Voir pour la documentation ci-dessus :

Dictionnaire Géographique de la France, Joanne, Lettre L.

Manuel d’archéologie Gallo-Romaine, 3e partie, par Grenier (faisant suite au même ouvrage de Déchelette).

Les Fana, dans la région Normande, par de Vesly (Rouen, 1909), Bulletin de la Société Normande d’études préhistoriques, année 1926, tome 26, page 57 et suivantes.

2. Pourrais-je avoir les titres des ouvrages de George Sand envoyés à Gustave Flaubert ? Où sont ces ouvrages ?

RÉPONSE — Les ouvrages de George Sand envoyés à Gustave Flaubert sont en dépôt à la Bibliothèque Flaubert, à Croisset.

Il v a tout d’abord une série incomplète de ces ouvrages (reliés) qui ont été envoyés de leur vivant mutuel, par George Sand à Gustave Flaubert, et dont quelques-uns sont dédicacés.

Ci-dessous la liste de ces ouvrages avec mention des dédicaces

Il y a ensuite une série complète des œuvres de George Sand, paraissant de venue plus récente, et non dédicacées.

Voici la liste des premiers ouvrages avec dédicace éventuelle :

 — Cadio. Non dédicacé, édition de 1868.

— Les Don Juan de Village. — À mon Ami Gustave Flaubert.

— Monsieur Sylvestre. — À mon Ami Gustave Flaubert.

— La Coupe. — À Gustave Flaubert, sa vieille amie.

— Ma Sœur Jeanne. – À mon cher Gustave Flaubert, son vieux

Troubadour.

— Manon. — À mon ami de cœur Gustave Flaubert.

— Pierre qui roule. — Non dédicacé.

— Mademoiselle Merquem. — Non dédicacé.

— Le dernier Amour. — À mon ami Gustave Flaubert son vieux.

— La Confession d’une Jeune Fille. — Non dédicacé.

— La Confession d’une Jeune Fille. — Second exemplaire, non

dédicacé.

 

3. Dans une de ses lettres à George Sand, Flaubert, en parlant de Cadio, le roman de G. Sand qu’il vient de recevoir, lui dit son admiration pour la page 161. Or, dans l’édition normale de l’ouvrage de l’époque, la page 161 ne contient que la fin d’une scène et le début d’une autre, peu intéressante en soi.

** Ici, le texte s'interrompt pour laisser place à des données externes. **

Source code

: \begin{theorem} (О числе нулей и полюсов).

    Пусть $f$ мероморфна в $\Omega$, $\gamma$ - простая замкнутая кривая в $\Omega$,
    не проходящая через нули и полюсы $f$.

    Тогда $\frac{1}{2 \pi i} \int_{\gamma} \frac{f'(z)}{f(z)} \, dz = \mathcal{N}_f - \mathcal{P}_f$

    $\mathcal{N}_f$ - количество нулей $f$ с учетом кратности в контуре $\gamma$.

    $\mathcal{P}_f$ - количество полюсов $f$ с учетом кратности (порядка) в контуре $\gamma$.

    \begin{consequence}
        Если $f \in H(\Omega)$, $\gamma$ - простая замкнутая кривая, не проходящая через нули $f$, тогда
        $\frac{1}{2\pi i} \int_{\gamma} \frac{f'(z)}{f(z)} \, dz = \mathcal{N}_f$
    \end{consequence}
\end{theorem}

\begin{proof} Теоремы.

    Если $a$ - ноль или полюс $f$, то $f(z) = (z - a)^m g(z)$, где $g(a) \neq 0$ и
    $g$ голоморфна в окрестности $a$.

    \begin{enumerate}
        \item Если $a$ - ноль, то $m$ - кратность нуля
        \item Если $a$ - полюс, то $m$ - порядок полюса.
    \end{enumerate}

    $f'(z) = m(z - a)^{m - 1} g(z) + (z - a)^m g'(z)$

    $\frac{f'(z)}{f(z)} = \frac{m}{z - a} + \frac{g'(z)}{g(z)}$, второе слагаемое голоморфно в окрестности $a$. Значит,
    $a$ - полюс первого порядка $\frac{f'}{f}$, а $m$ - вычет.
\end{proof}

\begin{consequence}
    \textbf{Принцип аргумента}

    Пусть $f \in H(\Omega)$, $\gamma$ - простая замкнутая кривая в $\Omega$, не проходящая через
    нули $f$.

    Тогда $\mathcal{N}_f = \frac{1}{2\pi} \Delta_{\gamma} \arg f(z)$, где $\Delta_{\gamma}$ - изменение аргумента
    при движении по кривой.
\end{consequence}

Flaubert avait-il reçu une édition spéciale ? De quoi s’agit-il dans ce cas à la page 161 ? Le livre est-il dédicacé ? Y a-t-il des notes en marge, de la main de Flaubert ?

RÉPONSE — L’ouvrage dont on parle figure bien effectivement parmi les œuvres de George Sand reçues de leur vivant mutuel par Gustave Flaubert (vraisemblablement dès la parution de Cadio). Il se retrouve à la Bibliothèque Flaubert, à Croisset, mais (contrairement aux autres œuvres de George Sand) ne comporte aucune dédicace. Il n’y a aucune annotation de la main de Flaubert, et la page 161 est celle qui se rapporte à la fin de la scène V et au début de la scène VI, sans qu’on sache le motif de l’admiration de Flaubert pour cette page.

De M. Marcel Dumont, à Gimont (Gers). Où se procurer une bonne reproduction du portrait de Gustave Flaubert ?

RÉPONSE. — Il y a un portrait de Gustave Flaubert, par Mme F. Sabatier paru dans l’Illustration du 10 décembre 1921. Le portrait est particulièrement ressemblant et Mme Franklin-Grout, nièce de Flaubert, l’affirmait, le meilleur. S’adresser à l’Illustration pour le cliché éventuel, ou reproduire à ses frais le portrait dont référence ci-dessus.

Il y a aussi le portrait de Daliphard, dont l’original se trouve a la Bibliothèque de Rouen. C’est le portrait classique, reproduit fréquemment, mais les traits en sont, à notre avis, moins fins que dans le portrait Sabatier.

 

Flaubert était aussi Champenois p. 41

Dans le Figaro Littéraire du samedi 12 juillet 1958, M. André Billy, de l’Académie Goncourt, en rendant compte, du point de vue littéraire, de la fête de Nogent-sur-Seine (29 juin 1958), où, sur la maison Parain, fut inaugurée la plaque Flaubert, rappelle fort opportunément que Flaubert était tout autant Champenois que Normand. L’article est rempli de précieux détails sur l’ascendance paternelle de Gustave.

A la poursuite de Maupassant sur la côte Normande p. 42

Notre ami Jehan le Povremoyne qui, peut-être en sa qualité, lui aussi, de conteur normand, a consacré à Guy de Maupassant, le disciple de Gustave Flaubert, un véritable culte, évoque en trois articles parus dans Paris-Normandie (27, 28, 29 août 1958) et aussi dans le Liberté-Dimanche de la même époque, la vie et l’œuvre cauchoises, toutes deux de Guy de Maupassant. Les confidences de François Tassart, le domestique de Maupassant, servent de base à ces révélations qu’on lit avec le plus grand profit.